Alternatives to According to Plan
God’s Big Picture
Vaughan Roberts’s shorter, simpler introduction to the Bible’s storyline using a kingdom framework. The lighter, faster on-ramp before or instead of Goldsworthy.
Biblical Theology (Vos)
Geerhardus Vos’s denser, more academic classic. The deeper foundation to graduate to once an introduction is no longer enough.
The Drama of Scripture
Bartholomew and Goheen’s narrative retelling of the Bible as a six-act drama. More story-driven than Goldsworthy, with a similar whole-Bible aim.
NIV Biblical Theology Study Bible
A study Bible built around the same whole-Bible-storyline approach, with notes that trace themes across Scripture. The reference companion to a book like this.
Frequently asked questions
- What does “biblical theology” mean in this book?
- It refers to a scholarly method, not a tradition. Biblical theology is the discipline of tracing how the Bible’s own storyline and themes develop in the order the text presents them, from Genesis to Revelation — as opposed to systematic theology, which sorts the material into topical categories. Goldsworthy is teaching that method to general readers.
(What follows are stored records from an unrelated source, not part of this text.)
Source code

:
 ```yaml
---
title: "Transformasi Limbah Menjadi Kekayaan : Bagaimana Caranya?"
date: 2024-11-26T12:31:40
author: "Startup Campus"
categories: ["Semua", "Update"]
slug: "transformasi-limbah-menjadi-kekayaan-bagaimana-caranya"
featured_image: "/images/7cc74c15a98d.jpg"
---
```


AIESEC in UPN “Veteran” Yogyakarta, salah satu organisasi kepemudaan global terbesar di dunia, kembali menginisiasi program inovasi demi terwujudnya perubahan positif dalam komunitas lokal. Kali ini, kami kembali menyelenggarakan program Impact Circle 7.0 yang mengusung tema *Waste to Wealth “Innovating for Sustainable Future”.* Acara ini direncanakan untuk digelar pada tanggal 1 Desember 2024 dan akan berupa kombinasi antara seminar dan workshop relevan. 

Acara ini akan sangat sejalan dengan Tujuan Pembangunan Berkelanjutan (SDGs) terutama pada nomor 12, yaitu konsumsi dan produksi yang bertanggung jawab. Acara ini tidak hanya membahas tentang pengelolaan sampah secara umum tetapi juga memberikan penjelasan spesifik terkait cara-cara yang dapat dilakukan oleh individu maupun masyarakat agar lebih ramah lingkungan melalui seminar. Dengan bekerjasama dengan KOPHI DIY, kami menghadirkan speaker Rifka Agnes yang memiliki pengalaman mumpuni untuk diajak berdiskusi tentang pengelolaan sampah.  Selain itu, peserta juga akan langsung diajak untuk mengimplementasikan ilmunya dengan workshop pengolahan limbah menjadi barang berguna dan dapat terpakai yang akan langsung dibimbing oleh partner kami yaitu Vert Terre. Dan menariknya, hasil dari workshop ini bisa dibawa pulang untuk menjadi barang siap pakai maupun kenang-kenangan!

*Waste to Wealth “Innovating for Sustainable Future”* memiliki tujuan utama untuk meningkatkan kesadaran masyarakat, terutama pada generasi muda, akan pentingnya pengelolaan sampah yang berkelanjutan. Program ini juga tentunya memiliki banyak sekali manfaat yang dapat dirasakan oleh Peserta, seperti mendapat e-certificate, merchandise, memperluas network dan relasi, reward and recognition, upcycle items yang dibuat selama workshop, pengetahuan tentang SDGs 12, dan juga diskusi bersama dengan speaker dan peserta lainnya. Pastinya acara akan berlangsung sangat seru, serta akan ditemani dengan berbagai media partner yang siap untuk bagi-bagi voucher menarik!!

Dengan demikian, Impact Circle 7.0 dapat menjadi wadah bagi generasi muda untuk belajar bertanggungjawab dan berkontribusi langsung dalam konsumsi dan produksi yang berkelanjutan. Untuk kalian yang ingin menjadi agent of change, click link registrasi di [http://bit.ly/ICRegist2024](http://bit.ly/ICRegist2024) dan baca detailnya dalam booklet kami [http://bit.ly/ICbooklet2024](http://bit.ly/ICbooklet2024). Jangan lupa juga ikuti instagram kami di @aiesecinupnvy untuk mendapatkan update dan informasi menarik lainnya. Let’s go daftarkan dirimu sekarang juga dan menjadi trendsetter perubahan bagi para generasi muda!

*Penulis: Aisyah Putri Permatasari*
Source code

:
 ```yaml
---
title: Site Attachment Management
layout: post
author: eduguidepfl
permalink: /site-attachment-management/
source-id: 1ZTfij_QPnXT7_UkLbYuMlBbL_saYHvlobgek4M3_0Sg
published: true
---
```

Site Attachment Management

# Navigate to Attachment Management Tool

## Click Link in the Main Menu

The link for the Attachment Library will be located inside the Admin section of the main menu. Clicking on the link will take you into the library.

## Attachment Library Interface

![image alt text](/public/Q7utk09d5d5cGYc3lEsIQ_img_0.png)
- Is According to Plan hard to read?
- It is accessible but methodical. Goldsworthy assumes no theological training and defines his terms, but the book is structured like an introductory textbook — systematic, sequential, and supported by diagrams. Some readers find the middle chapters a bit dry; most find the overall payoff well worth the patience.
- What is the kingdom framework Goldsworthy uses?
- He summarizes the Bible’s storyline as the kingdom of God: “God’s people in God’s place under God’s rule.” He traces that pattern through every era — present in Eden, lost at the fall, promised to Abraham, partially realized in Israel, and fulfilled in Christ. It is a teaching device that gives readers a single thread to follow, and one of several ways biblical theologians organize the same material.
- What tradition is Goldsworthy writing from?
- Graeme Goldsworthy was an Australian Old Testament scholar in the Reformed evangelical stream. That vantage point shapes the book, most visibly in its Christ-centered reading of the Old Testament and its covenant structure. The book argues a position rather than surveying all traditions, so it is worth reading with that in mind.
- Is this a Bible study or a Bible survey?
- Neither, exactly. A survey catalogues what is in each book; a study walks through a single book in depth. According to Plan does something different — it shows how all the books connect into one unfolding story. It is best read as an overview of the whole rather than a deep dive into any one part.
- Should I read this or God’s Big Picture first?
- God’s Big Picture by Vaughan Roberts is shorter and simpler and uses a similar kingdom framework, so it makes an excellent lighter introduction. According to Plan is the fuller treatment. Many readers start with Roberts for a quick overview, then move to Goldsworthy for the more thorough version — or go straight to Goldsworthy if they want the complete introductory course.
- What should I read after According to Plan?
- For depth, Geerhardus Vos’s Biblical Theology is the denser academic classic to graduate to. For a more narrative retelling, The Drama of Scripture covers similar ground as a six-act story. And the NIV Biblical Theology Study Bible applies the same whole-Bible-storyline approach in study-Bible form, making it a natural reference companion.